Tue Nov 19, 2019 4:49 am

I believe that you forgot that changing turbine size also effects efficiency. Hence, the recent larger (and heavier) turbines.

However, for metal blades and reasonable sizes and weights I believe that we are nearing the end of what can be done. Yes, Light-saber indicates that "in theory" there might be another 10-12% with many various improvements with metal blades; and about another 9% by changing to ceramic blades.

My personal take on real world engineering is that I would expect Light-Saber's 10-12% to be half of that within practical engineering and production.

So I think that with metal blades that we are within about 6% of what is realistically achievable due to temperature limits; and that it will likely take another decade to get half of that with any real reliability.

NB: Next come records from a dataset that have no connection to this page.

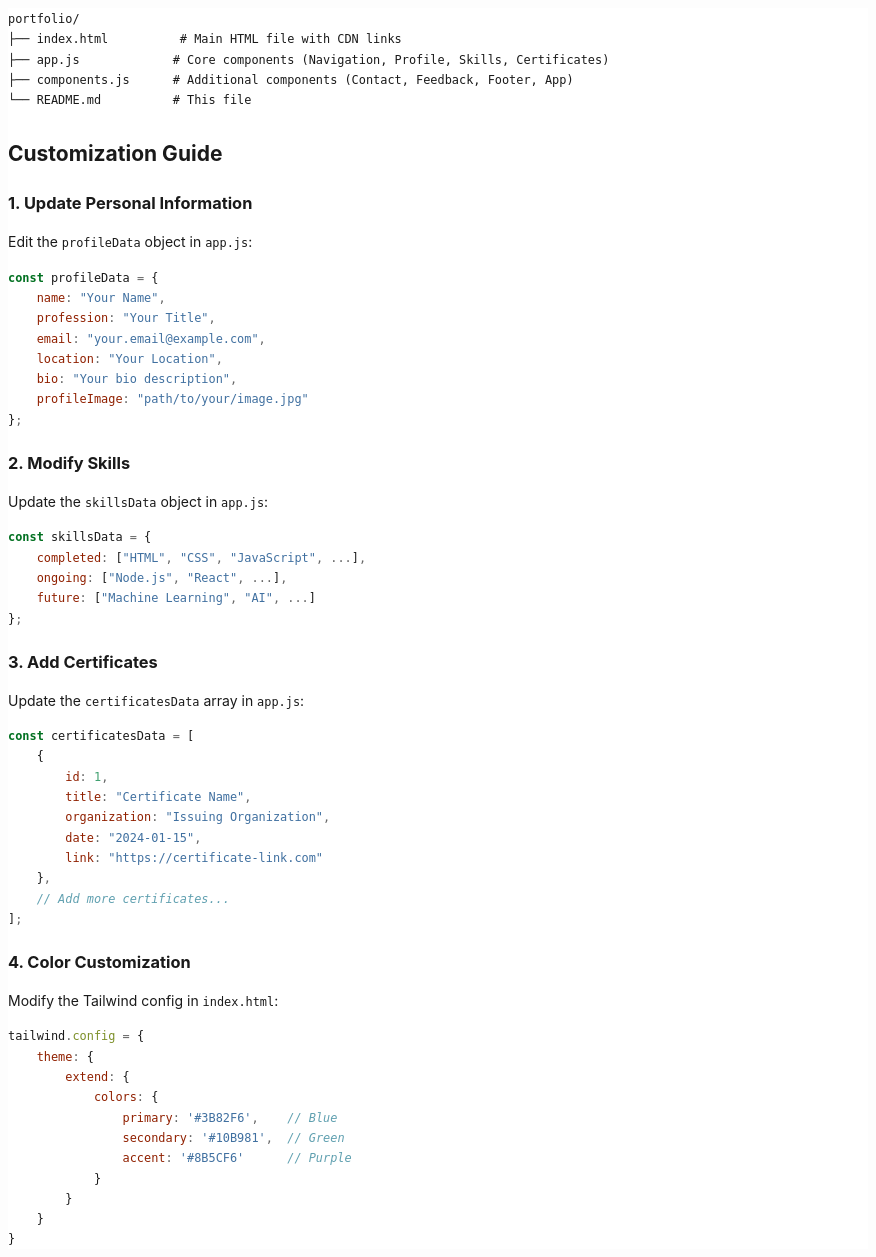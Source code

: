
```
portfolio/
├── index.html          # Main HTML file with CDN links
├── app.js             # Core components (Navigation, Profile, Skills, Certificates)
├── components.js      # Additional components (Contact, Feedback, Footer, App)
└── README.md          # This file
```

## Customization Guide

### 1. **Update Personal Information**
Edit the `profileData` object in `app.js`:
```javascript
const profileData = {
    name: "Your Name",
    profession: "Your Title",
    email: "your.email@example.com",
    location: "Your Location",
    bio: "Your bio description",
    profileImage: "path/to/your/image.jpg"
};
```

### 2. **Modify Skills**
Update the `skillsData` object in `app.js`:
```javascript
const skillsData = {
    completed: ["HTML", "CSS", "JavaScript", ...],
    ongoing: ["Node.js", "React", ...],
    future: ["Machine Learning", "AI", ...]
};
```

### 3. **Add Certificates**
Update the `certificatesData` array in `app.js`:
```javascript
const certificatesData = [
    {
        id: 1,
        title: "Certificate Name",
        organization: "Issuing Organization",
        date: "2024-01-15",
        link: "https://certificate-link.com"
    },
    // Add more certificates...
];
```

### 4. **Color Customization**
Modify the Tailwind config in `index.html`:
```javascript
tailwind.config = {
    theme: {
        extend: {
            colors: {
                primary: '#3B82F6',    // Blue
                secondary: '#10B981',  // Green
                accent: '#8B5CF6'      // Purple
            }
        }
    }
}
```

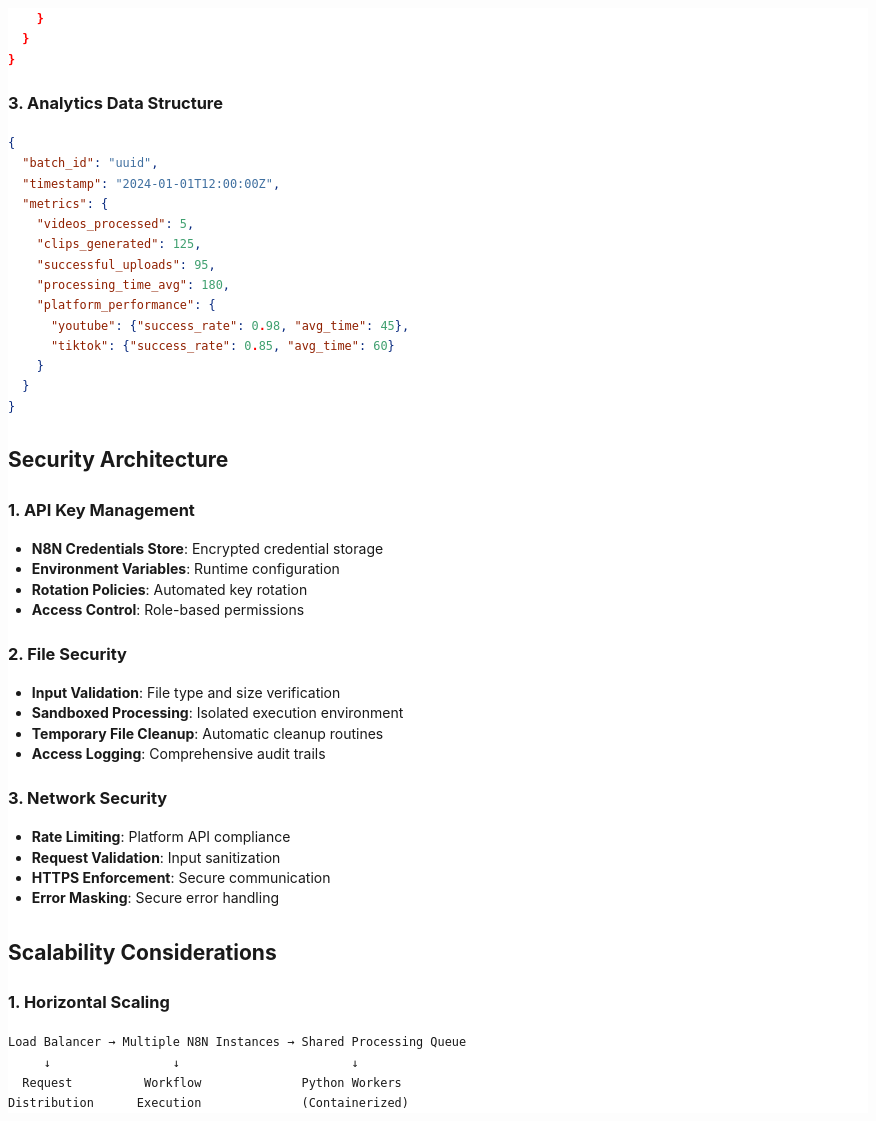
 ```json
    }
  }
}
```

### 3. Analytics Data Structure
```json
{
  "batch_id": "uuid",
  "timestamp": "2024-01-01T12:00:00Z",
  "metrics": {
    "videos_processed": 5,
    "clips_generated": 125,
    "successful_uploads": 95,
    "processing_time_avg": 180,
    "platform_performance": {
      "youtube": {"success_rate": 0.98, "avg_time": 45},
      "tiktok": {"success_rate": 0.85, "avg_time": 60}
    }
  }
}
```

## Security Architecture

### 1. API Key Management
- **N8N Credentials Store**: Encrypted credential storage
- **Environment Variables**: Runtime configuration
- **Rotation Policies**: Automated key rotation
- **Access Control**: Role-based permissions

### 2. File Security
- **Input Validation**: File type and size verification
- **Sandboxed Processing**: Isolated execution environment  
- **Temporary File Cleanup**: Automatic cleanup routines
- **Access Logging**: Comprehensive audit trails

### 3. Network Security
- **Rate Limiting**: Platform API compliance
- **Request Validation**: Input sanitization
- **HTTPS Enforcement**: Secure communication
- **Error Masking**: Secure error handling

## Scalability Considerations

### 1. Horizontal Scaling
```
Load Balancer → Multiple N8N Instances → Shared Processing Queue
     ↓                 ↓                        ↓
  Request          Workflow              Python Workers
Distribution      Execution              (Containerized)
```
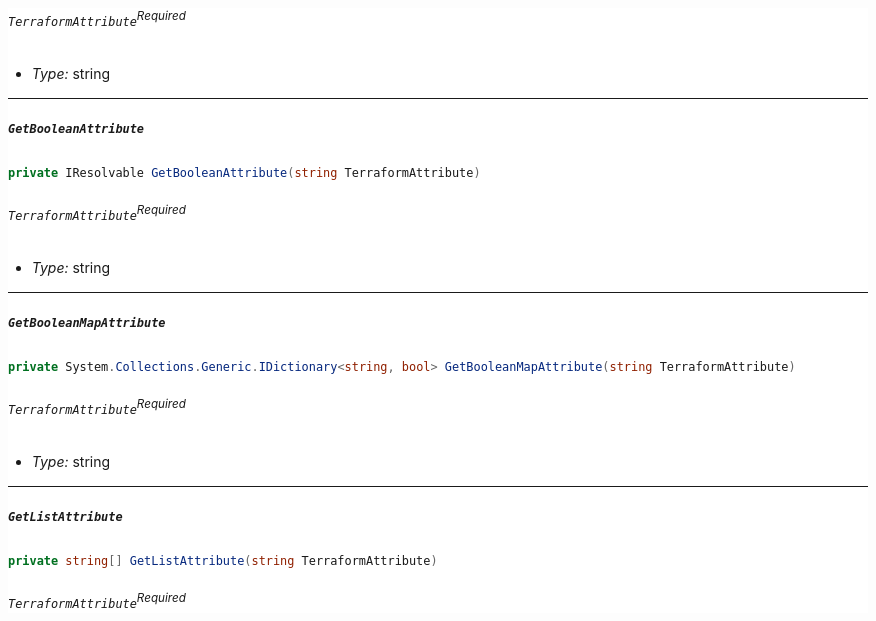 ###### `TerraformAttribute`<sup>Required</sup> <a name="TerraformAttribute" id="@cdktf/provider-snowflake.dataSnowflakeSchemas.DataSnowflakeSchemasInOutputReference.getAnyMapAttribute.parameter.terraformAttribute"></a>

- *Type:* string

---

##### `GetBooleanAttribute` <a name="GetBooleanAttribute" id="@cdktf/provider-snowflake.dataSnowflakeSchemas.DataSnowflakeSchemasInOutputReference.getBooleanAttribute"></a>

```csharp
private IResolvable GetBooleanAttribute(string TerraformAttribute)
```

###### `TerraformAttribute`<sup>Required</sup> <a name="TerraformAttribute" id="@cdktf/provider-snowflake.dataSnowflakeSchemas.DataSnowflakeSchemasInOutputReference.getBooleanAttribute.parameter.terraformAttribute"></a>

- *Type:* string

---

##### `GetBooleanMapAttribute` <a name="GetBooleanMapAttribute" id="@cdktf/provider-snowflake.dataSnowflakeSchemas.DataSnowflakeSchemasInOutputReference.getBooleanMapAttribute"></a>

```csharp
private System.Collections.Generic.IDictionary<string, bool> GetBooleanMapAttribute(string TerraformAttribute)
```

###### `TerraformAttribute`<sup>Required</sup> <a name="TerraformAttribute" id="@cdktf/provider-snowflake.dataSnowflakeSchemas.DataSnowflakeSchemasInOutputReference.getBooleanMapAttribute.parameter.terraformAttribute"></a>

- *Type:* string

---

##### `GetListAttribute` <a name="GetListAttribute" id="@cdktf/provider-snowflake.dataSnowflakeSchemas.DataSnowflakeSchemasInOutputReference.getListAttribute"></a>

```csharp
private string[] GetListAttribute(string TerraformAttribute)
```

###### `TerraformAttribute`<sup>Required</sup> <a name="TerraformAttribute" id="@cdktf/provider-snowflake.dataSnowflakeSchemas.DataSnowflakeSchemasInOutputReference.getListAttribute.parameter.terraformAttribute"></a>
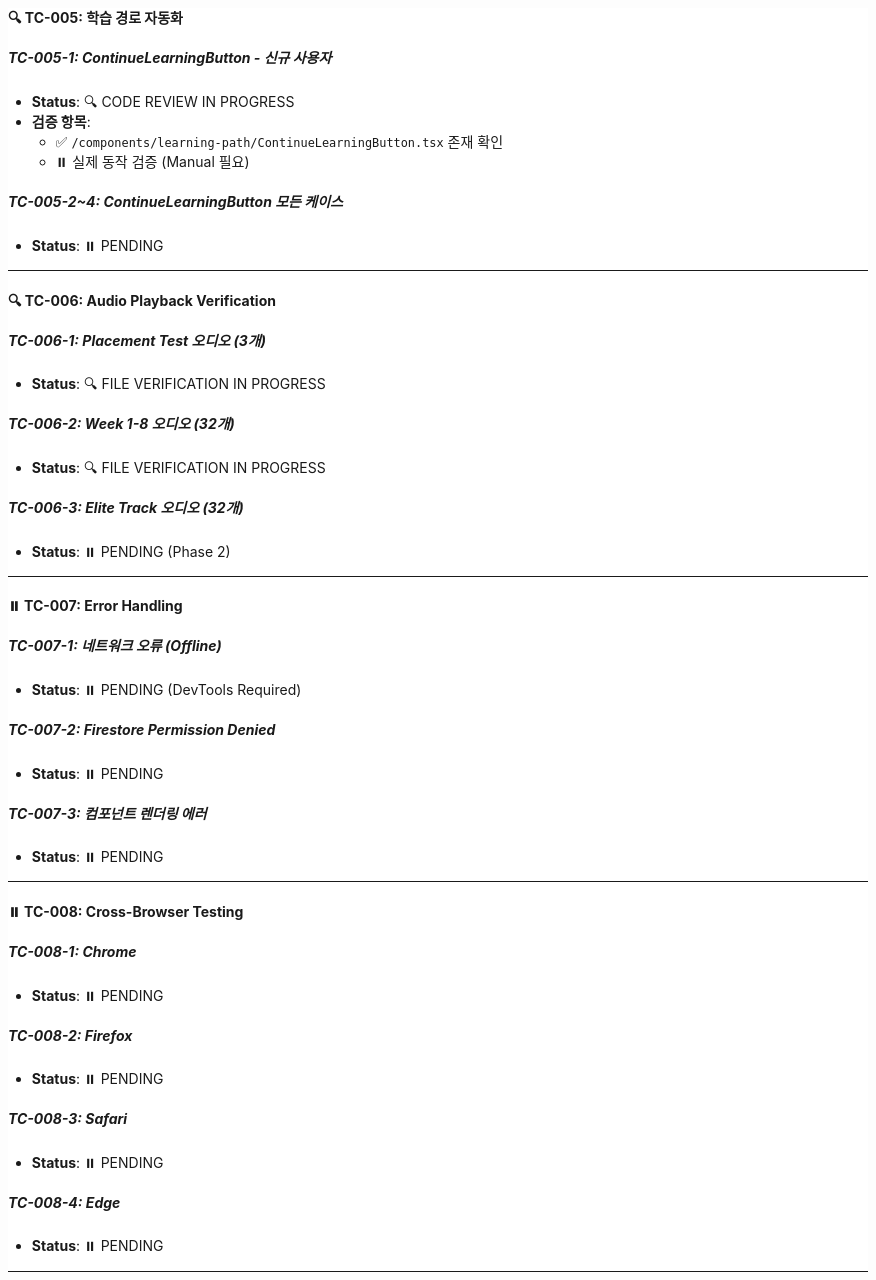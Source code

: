 
#### **🔍 TC-005: 학습 경로 자동화**

##### TC-005-1: ContinueLearningButton - 신규 사용자
- **Status**: 🔍 CODE REVIEW IN PROGRESS
- **검증 항목**:
  - ✅ `/components/learning-path/ContinueLearningButton.tsx` 존재 확인
  - ⏸️ 실제 동작 검증 (Manual 필요)

##### TC-005-2~4: ContinueLearningButton 모든 케이스
- **Status**: ⏸️ PENDING

---

#### **🔍 TC-006: Audio Playback Verification**

##### TC-006-1: Placement Test 오디오 (3개)
- **Status**: 🔍 FILE VERIFICATION IN PROGRESS

##### TC-006-2: Week 1-8 오디오 (32개)
- **Status**: 🔍 FILE VERIFICATION IN PROGRESS

##### TC-006-3: Elite Track 오디오 (32개)
- **Status**: ⏸️ PENDING (Phase 2)

---

#### **⏸️ TC-007: Error Handling**

##### TC-007-1: 네트워크 오류 (Offline)
- **Status**: ⏸️ PENDING (DevTools Required)

##### TC-007-2: Firestore Permission Denied
- **Status**: ⏸️ PENDING

##### TC-007-3: 컴포넌트 렌더링 에러
- **Status**: ⏸️ PENDING

---

#### **⏸️ TC-008: Cross-Browser Testing**

##### TC-008-1: Chrome
- **Status**: ⏸️ PENDING

##### TC-008-2: Firefox
- **Status**: ⏸️ PENDING

##### TC-008-3: Safari
- **Status**: ⏸️ PENDING

##### TC-008-4: Edge
- **Status**: ⏸️ PENDING

---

I see that Ceramic Blades add far more than the possible 9% that Light-Saber indicates; because, I believe that going to all ceramic blades will allow another major geometry change that will ad at least another 4-5% and possible even double that. I speculate 18% achievable with a geometry change and ceramic blades The cool thing is that all of those other geometry things that likely add another 6% to the metal blade engines - are also likely to occur. Thus, I think you could yet see about another 25% reduction in fuel usage. That may be 20-30 years out though.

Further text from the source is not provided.